Estate planning is the process by which a person establishes what will happen to his or her assets during their lives and after they die. As part of that process, the term “planned giving” is sure to come up time and again. Estate planning and planned giving are intertwined in many people’s future plans, and understanding the benefits of both is critical in making sound financial decisions for the future.

What is Planned Giving?

Planned giving, sometimes called gift planning, is a method by which a person can support charitable organizations and other non-profit groups with large donations. These donations tend to be larger than one would be able to achieve through donating a portion of income. Donations can come in the form of cash, or they may be assets like real estate, collectibles like artworks, appreciating assets like stocks and bonds, or other items of value, even including life insurance or retirement plan savings. There are several types of planned giving arrangements, sometimes providing a life-long income to the charity or a lump sum during the donor’s life or after they pass away.

In addition to the differing arrangements, there are three types of planned gifts. These are:

  • Gifts payable to a charitable organization upon the donor’s death.
  • Gifts that provide a source of income or other financial benefits to the donor in return for a contribution to a charity or other non-profit organization.
  • Gifts that substitute cash for appreciated assets, such as securities, stocks, real estate, or collectibles.

Planned giving can benefit both the person making the donation as well as the charitable organization receiving the donation. Many people wish to support their favorite charities with funding both in life and after death. Some of those people may want to establish themselves as philanthropists and start a “philanthropic legacy”. The decision to make substantial donations to a charity often comes from the goodwill of a donor, but there are other reasons why someone might want to create a planned gift as part of their overall estate planning picture. One of the primary reasons is that there may be substantial tax deductions available for the donor.

What Tax Benefits are Available for Planned Gifts?

Everyone wants to save money on taxes, especially as we age. Many employees have worked hard to set aside retirement money. Smart savers have also been able to take advantage of tax deductions and tax liability shelters as part of the retirement planning process. This extends into estate planning, where taxes and probate costs can cut into retirement assets quite significantly.

Setting up a planned giving arrangement can have great tax benefits for donors. There are several such benefits, mostly revolving around deductions one can claim on his or her annual tax forms.

The first tax benefit comes when a donor contributes appreciated assets to a charity. As mentioned earlier, appreciated assets can take many forms, but are typically real estate properties, artworks, securities and stocks, and similar objects of worth that have gained value over time. Contributing appreciated assets as a planned gift has a two-fold benefit:  first, one can deduct the full market value of the asset when preparing taxes, and second, the donor pays no capital gains tax on the transfer of those assets to the charity.

The next tax benefit reduces or eliminates estate taxes. Planned gifts that are payable upon the donor’s death to his or her favorite charity, such as a bequest or by naming the charity as the beneficiary on life insurance policies or retirement savings accounts, are exempt from estate taxes.
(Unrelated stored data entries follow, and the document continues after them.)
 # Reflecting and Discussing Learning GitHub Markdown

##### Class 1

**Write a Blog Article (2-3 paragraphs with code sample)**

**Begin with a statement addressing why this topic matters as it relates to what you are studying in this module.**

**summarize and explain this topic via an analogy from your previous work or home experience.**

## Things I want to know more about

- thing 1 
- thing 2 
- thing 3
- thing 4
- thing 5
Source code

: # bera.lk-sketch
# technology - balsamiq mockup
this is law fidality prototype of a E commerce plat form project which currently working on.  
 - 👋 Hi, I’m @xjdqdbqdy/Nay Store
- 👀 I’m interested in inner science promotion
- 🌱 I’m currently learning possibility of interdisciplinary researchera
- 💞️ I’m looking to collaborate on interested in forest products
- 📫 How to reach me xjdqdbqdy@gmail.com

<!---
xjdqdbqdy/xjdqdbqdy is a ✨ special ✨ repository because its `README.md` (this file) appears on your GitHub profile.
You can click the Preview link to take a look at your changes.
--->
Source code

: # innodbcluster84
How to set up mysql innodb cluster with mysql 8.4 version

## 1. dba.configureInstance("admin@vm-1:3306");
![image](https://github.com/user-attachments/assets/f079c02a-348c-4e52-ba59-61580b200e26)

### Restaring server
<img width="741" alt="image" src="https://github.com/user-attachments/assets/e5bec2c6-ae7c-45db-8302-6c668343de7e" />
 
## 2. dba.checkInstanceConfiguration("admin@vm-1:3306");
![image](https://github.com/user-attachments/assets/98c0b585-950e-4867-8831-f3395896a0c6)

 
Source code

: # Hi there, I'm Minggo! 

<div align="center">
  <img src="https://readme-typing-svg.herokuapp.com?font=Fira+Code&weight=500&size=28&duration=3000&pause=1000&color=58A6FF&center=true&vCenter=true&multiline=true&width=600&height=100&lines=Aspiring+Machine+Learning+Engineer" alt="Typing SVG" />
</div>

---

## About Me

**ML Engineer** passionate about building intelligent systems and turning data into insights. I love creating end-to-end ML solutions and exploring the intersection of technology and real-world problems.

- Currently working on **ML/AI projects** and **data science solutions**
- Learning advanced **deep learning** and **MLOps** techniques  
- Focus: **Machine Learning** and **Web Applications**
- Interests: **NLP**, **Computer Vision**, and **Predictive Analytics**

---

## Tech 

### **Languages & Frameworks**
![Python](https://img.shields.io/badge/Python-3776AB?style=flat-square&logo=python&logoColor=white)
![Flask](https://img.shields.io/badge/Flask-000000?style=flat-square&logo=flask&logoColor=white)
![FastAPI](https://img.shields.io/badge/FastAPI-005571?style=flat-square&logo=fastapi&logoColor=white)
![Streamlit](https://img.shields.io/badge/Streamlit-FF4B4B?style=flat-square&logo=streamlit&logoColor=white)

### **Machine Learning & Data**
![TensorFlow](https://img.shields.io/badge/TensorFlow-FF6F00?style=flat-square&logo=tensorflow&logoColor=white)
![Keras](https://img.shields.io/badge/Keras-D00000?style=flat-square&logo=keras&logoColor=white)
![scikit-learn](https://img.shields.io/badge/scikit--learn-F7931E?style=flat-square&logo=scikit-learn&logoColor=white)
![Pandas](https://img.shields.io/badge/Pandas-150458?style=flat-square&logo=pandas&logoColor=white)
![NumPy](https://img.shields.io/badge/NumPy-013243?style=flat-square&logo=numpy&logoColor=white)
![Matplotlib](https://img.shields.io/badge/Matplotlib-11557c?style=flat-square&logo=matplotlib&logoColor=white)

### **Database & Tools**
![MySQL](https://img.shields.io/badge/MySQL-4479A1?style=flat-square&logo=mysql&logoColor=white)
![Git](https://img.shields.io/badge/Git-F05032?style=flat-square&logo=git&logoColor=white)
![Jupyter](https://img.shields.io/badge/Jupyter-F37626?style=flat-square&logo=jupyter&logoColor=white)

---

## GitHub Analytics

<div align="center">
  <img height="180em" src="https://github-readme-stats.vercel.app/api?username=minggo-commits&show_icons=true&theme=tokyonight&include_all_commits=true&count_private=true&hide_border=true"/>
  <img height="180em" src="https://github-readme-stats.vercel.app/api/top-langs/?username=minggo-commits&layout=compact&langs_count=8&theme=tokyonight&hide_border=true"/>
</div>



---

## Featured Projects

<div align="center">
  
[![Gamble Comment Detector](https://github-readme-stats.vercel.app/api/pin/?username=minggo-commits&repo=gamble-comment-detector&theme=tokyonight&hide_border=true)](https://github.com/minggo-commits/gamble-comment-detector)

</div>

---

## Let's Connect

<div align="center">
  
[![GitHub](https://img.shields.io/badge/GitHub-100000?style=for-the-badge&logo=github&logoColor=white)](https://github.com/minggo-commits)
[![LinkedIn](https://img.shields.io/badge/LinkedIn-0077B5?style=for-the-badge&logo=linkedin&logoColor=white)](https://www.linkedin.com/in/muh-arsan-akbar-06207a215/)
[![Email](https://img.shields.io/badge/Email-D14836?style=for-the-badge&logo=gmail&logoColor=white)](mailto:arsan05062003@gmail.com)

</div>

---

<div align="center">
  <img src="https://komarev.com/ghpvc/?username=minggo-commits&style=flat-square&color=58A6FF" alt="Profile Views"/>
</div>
The donor is not eligible for lifetime income tax deductions from this form of a gift, but the surviving heirs won’t have to scramble to pay estate taxes under this gifting arrangement.

Finally, donors who establish a life-income gift can receive a tax deduction for the full market value of any assets contributed to charity minus the current value of any income interest retained by the donor. This arrangement is perfect for those who wish to give a portion of their income to a charity over their entire working career. And, if funding the charity is done through the contribution of appreciated assets, there are no capital gains taxes to worry about.

Becoming a Philanthropist

Many people do not see themselves as philanthropists in life but may choose to establish a planned gift as a means of letting their legacy live on. Many retirement planners understand the desire to keep the legacy alive, and those planners can help guide their clients toward creating planned giving arrangements as part of the overall estate planning picture. Planned giving becomes especially attractive to those people who may not have children or other family members to pass assets to after death; in these cases, charitable organizations can become the beneficiaries of any end-of-life asset distribution.

A smart financial planner will assess the true value of a client’s assets and estate properties in order to determine whether planned giving is right to do. Each case is different, and differing asset values and tax liabilities give planners much to think about when helping their clients make smart financial decisions.

For those who do choose to use planned giving as a means of supporting charitable organizations, it is critical to understand their final wishes. This is particularly true in planned gifts that take the form of lifetime giving arrangements. Setting up agents or powers of attorney to keep that charitable giving pattern functioning is an important part of that process.

Final Words on Planned Giving

When a person is creating an estate plan, planned giving can be part of that process. As with any retirement or asset management plan, the help of a certified financial expert can be very beneficial. Financial planners can help you assess your unique needs and desires and guide you toward the right solutions. If supporting a favorite charity is part of your desires, planned giving may be right for you. You can contribute during life or after death, and may receive significant tax benefits in the process.